Where the word "entonces" appears in a line below, copy the whole line.

····················

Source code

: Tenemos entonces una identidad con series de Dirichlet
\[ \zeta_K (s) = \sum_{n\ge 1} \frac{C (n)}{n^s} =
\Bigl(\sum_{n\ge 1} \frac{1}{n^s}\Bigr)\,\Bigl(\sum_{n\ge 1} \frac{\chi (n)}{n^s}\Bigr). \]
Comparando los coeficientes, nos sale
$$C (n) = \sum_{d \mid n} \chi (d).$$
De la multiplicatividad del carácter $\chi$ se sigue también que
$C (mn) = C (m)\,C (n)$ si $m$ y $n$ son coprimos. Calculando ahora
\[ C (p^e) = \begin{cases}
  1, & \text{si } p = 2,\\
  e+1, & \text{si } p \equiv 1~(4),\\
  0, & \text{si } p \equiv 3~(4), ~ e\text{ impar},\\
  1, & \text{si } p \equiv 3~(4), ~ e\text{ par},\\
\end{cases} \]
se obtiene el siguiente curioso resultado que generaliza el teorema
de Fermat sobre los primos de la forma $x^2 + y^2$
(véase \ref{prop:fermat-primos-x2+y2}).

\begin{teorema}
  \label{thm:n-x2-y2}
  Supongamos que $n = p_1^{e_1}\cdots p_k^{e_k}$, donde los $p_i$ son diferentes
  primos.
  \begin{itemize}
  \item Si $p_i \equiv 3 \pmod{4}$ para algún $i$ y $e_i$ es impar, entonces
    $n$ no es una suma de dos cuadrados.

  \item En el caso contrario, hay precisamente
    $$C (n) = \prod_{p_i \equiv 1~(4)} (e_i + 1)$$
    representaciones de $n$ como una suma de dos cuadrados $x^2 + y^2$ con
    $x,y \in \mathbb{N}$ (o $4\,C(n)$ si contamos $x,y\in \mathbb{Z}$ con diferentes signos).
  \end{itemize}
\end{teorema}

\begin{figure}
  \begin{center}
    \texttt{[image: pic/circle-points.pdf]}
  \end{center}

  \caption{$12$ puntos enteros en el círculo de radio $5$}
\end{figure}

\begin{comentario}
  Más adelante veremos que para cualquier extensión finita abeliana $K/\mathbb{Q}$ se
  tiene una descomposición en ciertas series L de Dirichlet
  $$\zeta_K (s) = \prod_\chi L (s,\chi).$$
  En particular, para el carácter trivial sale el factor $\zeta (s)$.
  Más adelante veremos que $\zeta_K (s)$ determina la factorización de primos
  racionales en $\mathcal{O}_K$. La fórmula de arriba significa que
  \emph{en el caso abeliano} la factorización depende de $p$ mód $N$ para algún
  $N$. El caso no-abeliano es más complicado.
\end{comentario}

····················

- _RESULT FOR THIS EXERCISE_:
: Tenemos entonces una identidad con series de Dirichlet
  \item Si $p_i \equiv 3 \pmod{4}$ para algún $i$ y $e_i$ es impar, entonces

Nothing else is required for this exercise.